Anyone have any suggestions?

Tuesday, November 08, 2005

Will you share your hacker's IP with me?

This might be quite off-topic from more of my recent posts, but it is just another aspect of my life. I am the Technology Director for a company with less than 10 full time employees and a two person IT department. That means I'm also a Systems Administrator, Network Administrator, Abuse Administrator, etc.

This past week marked the anniversary of the use of a program I designed that would help me to carry out my administrative duties more easily. I used to review the LogWatch emails from my RedHat linux systems daily and would send out emails to the attacking systems' administrators and their upstream providers (ISPs). Every day I would send 5-10 emails because my systems are almost constantly under attack by script-kiddie attempts to login to my systems. They basically try common usernames and passwords to see if they can login to the machine and use it for their own dastardly purposes.

The program basically:
1) gathers attackers IP addresses from login logs
2) looks up the abuse contact information for each IP
3) puts together an abuse report email to send to the abuse contacts
4) sends the abuse report email to the abuse contacts, with a copy to my Hosting company so they can use the information to stop future attacks (although I think I do more work than their whole abuse department)
5) outputs a log of steps 1-4 and emails it to me and my tech team

This process has been working fairly well and the perl script that we have works well on our RedHat systems parsing the /var/log/secure log and automatically doing what I used to spend a half an hour a day on.

I have now began another project to block the IP address (and sometimes the IP ranges) of attackers so that they can't even attempt to hack any of my networks or machines. This is still a mostly manual process that takes me from a half hour to an hour. I look at the IP address of the people who tried to login and failed, usually the number of attempts for any particular attacker range from 10 to several hundred or even thousands of login attempts. The higher the number of attempts, the faster I want to block them, since they are taking up a small portion of my resources.

So I've modified a whois lookup script to be able to store the IP address, IP range, abuse contact, whois host (whois.apnic.net, whois.arin.net, whois.afrinic.net, whois.ripe.net, etc.), date of incident, hostname of attacked machine, and source country of the attack. Most of the attacks come from other countries. I currently don't have any websites that require someone to connect from Asia or Africa, so I just block whole ranges of foreign universities and ISPs, etc. from where I'm being attacked so that something like it won't happen again (my other script already notifies them of the attack, and if they get back to me, I may unblock them).

What I want to automate next:
1) Automatically add entries into my database of attacks from all my systems.
2) Automatically publish IPs and IP ranges to my iptables block lists to all my systems.

Here is where I ask the question: Would you like to share your hacker's IP with me?
I think a distributed network of hacking information would be beneficial to sysadmins everywhere, similar to RBLs for spam, it would be great to setup a Realtime Block List for hackers. In fact I don't see any reason why the same software that some of the other RBLs use couldn't be ported for the purpose. Maybe I'm out of it and something already exists for it.
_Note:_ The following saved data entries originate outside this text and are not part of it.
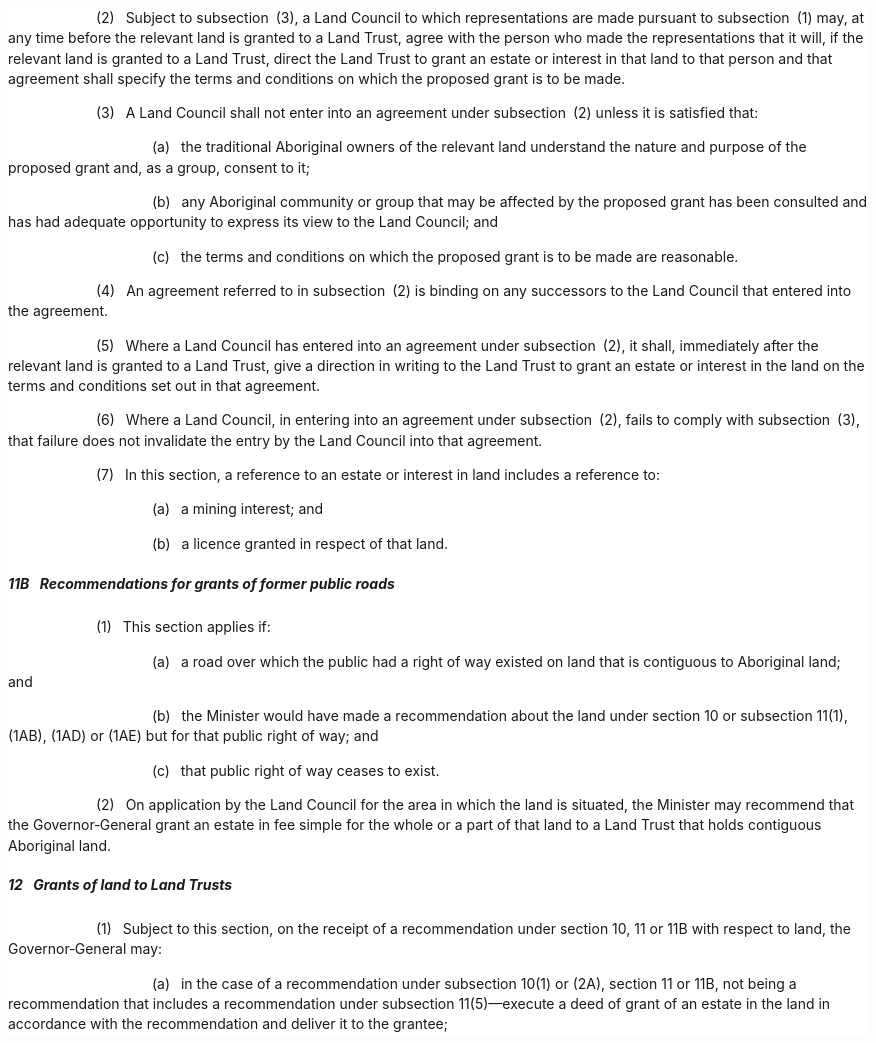              (2)  Subject to subsection (3), a Land Council to which representations are made pursuant to subsection (1) may, at any time before the relevant land is granted to a Land Trust, agree with the person who made the representations that it will, if the relevant land is granted to a Land Trust, direct the Land Trust to grant an estate or interest in that land to that person and that agreement shall specify the terms and conditions on which the proposed grant is to be made.

             (3)  A Land Council shall not enter into an agreement under subsection (2) unless it is satisfied that:

                     (a)  the traditional Aboriginal owners of the relevant land understand the nature and purpose of the proposed grant and, as a group, consent to it;

                     (b)  any Aboriginal community or group that may be affected by the proposed grant has been consulted and has had adequate opportunity to express its view to the Land Council; and

                     (c)  the terms and conditions on which the proposed grant is to be made are reasonable.

             (4)  An agreement referred to in subsection (2) is binding on any successors to the Land Council that entered into the agreement.

             (5)  Where a Land Council has entered into an agreement under subsection (2), it shall, immediately after the relevant land is granted to a Land Trust, give a direction in writing to the Land Trust to grant an estate or interest in the land on the terms and conditions set out in that agreement.

             (6)  Where a Land Council, in entering into an agreement under subsection (2), fails to comply with subsection (3), that failure does not invalidate the entry by the Land Council into that agreement.

             (7)  In this section, a reference to an estate or interest in land includes a reference to:

                     (a)  a mining interest; and

                     (b)  a licence granted in respect of that land.

##### <a id="11B"></a>11B  Recommendations for grants of former public roads

             (1)  This section applies if:

                     (a)  a road over which the public had a right of way existed on land that is contiguous to Aboriginal land; and

                     (b)  the Minister would have made a recommendation about the land under section 10 or subsection 11(1), (1AB), (1AD) or (1AE) but for that public right of way; and

                     (c)  that public right of way ceases to exist.

             (2)  On application by the Land Council for the area in which the land is situated, the Minister may recommend that the Governor‑General grant an estate in fee simple for the whole or a part of that land to a Land Trust that holds contiguous Aboriginal land.

##### <a id="12"></a>12  Grants of land to Land Trusts

             (1)  Subject to this section, on the receipt of a recommendation under section 10, 11 or 11B with respect to land, the Governor‑General may:

                     (a)  in the case of a recommendation under subsection 10(1) or (2A), section 11 or 11B, not being a recommendation that includes a recommendation under subsection 11(5)—execute a deed of grant of an estate in the land in accordance with the recommendation and deliver it to the grantee;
I don't know that it would though, because not near as many people are aware of the hacking problems that happen, because they don't see the evidence of it in their email box every day.

However, if we were to block attackers from being able to keep getting more compromised machines by stopping them at their source, there would be far less machines from which attackers could launch their email spam campaigns. I think this effort would reap large benefits for all corporations. (Although it might put a few sysadmins out of a job if they let the secret out.) I'm one system administrator that would be glad to pass my abuse administrator duties to an automatic program. I'm also sure that pooling our information together will reap the most benefits for everyone.